Copy verbatim the block of lines in the entries below whose first line contains "美国商务部长霍华德·卢特尼克 (Howard Lutnick)" and whose last line contains "### 5、[meeting". Leave out all other lines.

^^^^^^^^^^^^^^^^

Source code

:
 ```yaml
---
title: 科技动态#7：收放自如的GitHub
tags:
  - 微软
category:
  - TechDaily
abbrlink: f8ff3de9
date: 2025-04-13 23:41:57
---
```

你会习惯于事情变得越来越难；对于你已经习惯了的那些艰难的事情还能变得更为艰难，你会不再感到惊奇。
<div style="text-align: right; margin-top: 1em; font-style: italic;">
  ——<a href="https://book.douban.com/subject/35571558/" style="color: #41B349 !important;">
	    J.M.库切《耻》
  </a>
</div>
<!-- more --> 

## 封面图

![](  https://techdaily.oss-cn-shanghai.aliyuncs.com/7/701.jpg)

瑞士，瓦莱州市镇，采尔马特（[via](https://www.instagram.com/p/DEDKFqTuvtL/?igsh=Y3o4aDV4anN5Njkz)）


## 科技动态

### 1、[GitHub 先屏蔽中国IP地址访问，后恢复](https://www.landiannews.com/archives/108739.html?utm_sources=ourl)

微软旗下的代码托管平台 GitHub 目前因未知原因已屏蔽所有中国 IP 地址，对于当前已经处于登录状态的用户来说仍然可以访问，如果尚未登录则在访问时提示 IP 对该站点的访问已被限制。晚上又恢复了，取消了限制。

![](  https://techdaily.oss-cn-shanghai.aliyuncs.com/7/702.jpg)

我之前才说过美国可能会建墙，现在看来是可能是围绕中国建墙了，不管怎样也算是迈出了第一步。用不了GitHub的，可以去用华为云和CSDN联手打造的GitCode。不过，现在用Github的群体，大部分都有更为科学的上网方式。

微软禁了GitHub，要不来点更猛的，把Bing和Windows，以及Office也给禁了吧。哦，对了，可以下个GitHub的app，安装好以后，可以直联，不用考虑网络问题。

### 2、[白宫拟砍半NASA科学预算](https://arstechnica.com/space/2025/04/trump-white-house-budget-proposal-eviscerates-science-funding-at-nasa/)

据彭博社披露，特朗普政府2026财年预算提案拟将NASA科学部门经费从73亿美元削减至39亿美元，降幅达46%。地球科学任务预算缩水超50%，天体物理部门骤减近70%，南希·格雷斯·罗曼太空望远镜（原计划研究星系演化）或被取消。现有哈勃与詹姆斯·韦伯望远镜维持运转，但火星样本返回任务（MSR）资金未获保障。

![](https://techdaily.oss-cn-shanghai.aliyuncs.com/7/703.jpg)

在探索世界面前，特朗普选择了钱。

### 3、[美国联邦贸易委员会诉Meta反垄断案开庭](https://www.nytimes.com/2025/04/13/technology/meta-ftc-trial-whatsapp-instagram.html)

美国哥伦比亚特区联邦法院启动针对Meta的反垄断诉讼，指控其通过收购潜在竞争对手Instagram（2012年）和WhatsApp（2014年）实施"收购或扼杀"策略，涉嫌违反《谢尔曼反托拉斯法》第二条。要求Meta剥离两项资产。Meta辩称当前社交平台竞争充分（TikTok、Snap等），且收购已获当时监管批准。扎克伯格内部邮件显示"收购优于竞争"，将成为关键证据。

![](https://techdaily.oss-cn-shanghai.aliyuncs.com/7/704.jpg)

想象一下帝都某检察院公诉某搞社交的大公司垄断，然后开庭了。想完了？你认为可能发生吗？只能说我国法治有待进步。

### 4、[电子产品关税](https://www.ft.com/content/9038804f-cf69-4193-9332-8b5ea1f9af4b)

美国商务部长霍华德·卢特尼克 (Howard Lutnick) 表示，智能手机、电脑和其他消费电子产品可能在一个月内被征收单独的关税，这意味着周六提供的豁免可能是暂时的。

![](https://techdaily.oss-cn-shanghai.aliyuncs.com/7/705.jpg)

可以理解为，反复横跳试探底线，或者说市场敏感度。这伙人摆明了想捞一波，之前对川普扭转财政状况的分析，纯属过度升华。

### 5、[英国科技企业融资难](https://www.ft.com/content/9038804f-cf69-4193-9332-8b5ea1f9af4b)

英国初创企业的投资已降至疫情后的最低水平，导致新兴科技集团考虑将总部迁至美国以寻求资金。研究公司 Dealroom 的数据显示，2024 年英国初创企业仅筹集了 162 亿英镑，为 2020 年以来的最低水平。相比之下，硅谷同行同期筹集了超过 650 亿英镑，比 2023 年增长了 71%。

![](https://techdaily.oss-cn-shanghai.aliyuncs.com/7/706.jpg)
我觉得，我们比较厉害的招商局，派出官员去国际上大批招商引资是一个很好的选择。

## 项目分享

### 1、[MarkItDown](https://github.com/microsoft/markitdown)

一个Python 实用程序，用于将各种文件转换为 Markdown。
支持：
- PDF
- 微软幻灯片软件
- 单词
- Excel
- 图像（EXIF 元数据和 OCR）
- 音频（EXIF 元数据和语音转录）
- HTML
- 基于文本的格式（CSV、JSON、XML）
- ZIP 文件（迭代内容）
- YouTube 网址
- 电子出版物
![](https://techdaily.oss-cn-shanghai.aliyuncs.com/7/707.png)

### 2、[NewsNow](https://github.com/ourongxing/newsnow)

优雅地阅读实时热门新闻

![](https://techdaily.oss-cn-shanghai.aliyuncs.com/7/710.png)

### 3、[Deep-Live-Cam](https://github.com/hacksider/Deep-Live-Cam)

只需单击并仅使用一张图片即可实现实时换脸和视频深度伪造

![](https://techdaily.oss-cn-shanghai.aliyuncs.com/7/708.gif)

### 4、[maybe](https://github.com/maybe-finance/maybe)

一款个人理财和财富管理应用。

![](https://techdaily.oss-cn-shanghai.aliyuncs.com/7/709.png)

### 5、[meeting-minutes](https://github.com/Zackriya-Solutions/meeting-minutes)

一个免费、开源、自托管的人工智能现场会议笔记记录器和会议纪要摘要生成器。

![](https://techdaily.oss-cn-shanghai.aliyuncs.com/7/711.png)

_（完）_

^^^^^^^^^^^^^^^^

TASK OUTPUT —
美国商务部长霍华德·卢特尼克 (Howard Lutnick) 表示，智能手机、电脑和其他消费电子产品可能在一个月内被征收单独的关税，这意味着周六提供的豁免可能是暂时的。

![](https://techdaily.oss-cn-shanghai.aliyuncs.com/7/705.jpg)

可以理解为，反复横跳试探底线，或者说市场敏感度。这伙人摆明了想捞一波，之前对川普扭转财政状况的分析，纯属过度升华。

### 5、[英国科技企业融资难](https://www.ft.com/content/9038804f-cf69-4193-9332-8b5ea1f9af4b)

英国初创企业的投资已降至疫情后的最低水平，导致新兴科技集团考虑将总部迁至美国以寻求资金。研究公司 Dealroom 的数据显示，2024 年英国初创企业仅筹集了 162 亿英镑，为 2020 年以来的最低水平。相比之下，硅谷同行同期筹集了超过 650 亿英镑，比 2023 年增长了 71%。

![](https://techdaily.oss-cn-shanghai.aliyuncs.com/7/706.jpg)
我觉得，我们比较厉害的招商局，派出官员去国际上大批招商引资是一个很好的选择。

## 项目分享

### 1、[MarkItDown](https://github.com/microsoft/markitdown)

一个Python 实用程序，用于将各种文件转换为 Markdown。
支持：
- PDF
- 微软幻灯片软件
- 单词
- Excel
- 图像（EXIF 元数据和 OCR）
- 音频（EXIF 元数据和语音转录）
- HTML
- 基于文本的格式（CSV、JSON、XML）
- ZIP 文件（迭代内容）
- YouTube 网址
- 电子出版物
![](https://techdaily.oss-cn-shanghai.aliyuncs.com/7/707.png)

### 2、[NewsNow](https://github.com/ourongxing/newsnow)

优雅地阅读实时热门新闻

![](https://techdaily.oss-cn-shanghai.aliyuncs.com/7/710.png)

### 3、[Deep-Live-Cam](https://github.com/hacksider/Deep-Live-Cam)

只需单击并仅使用一张图片即可实现实时换脸和视频深度伪造

![](https://techdaily.oss-cn-shanghai.aliyuncs.com/7/708.gif)

### 4、[maybe](https://github.com/maybe-finance/maybe)

一款个人理财和财富管理应用。

![](https://techdaily.oss-cn-shanghai.aliyuncs.com/7/709.png)

### 5、[meeting-minutes](https://github.com/Zackriya-Solutions/meeting-minutes)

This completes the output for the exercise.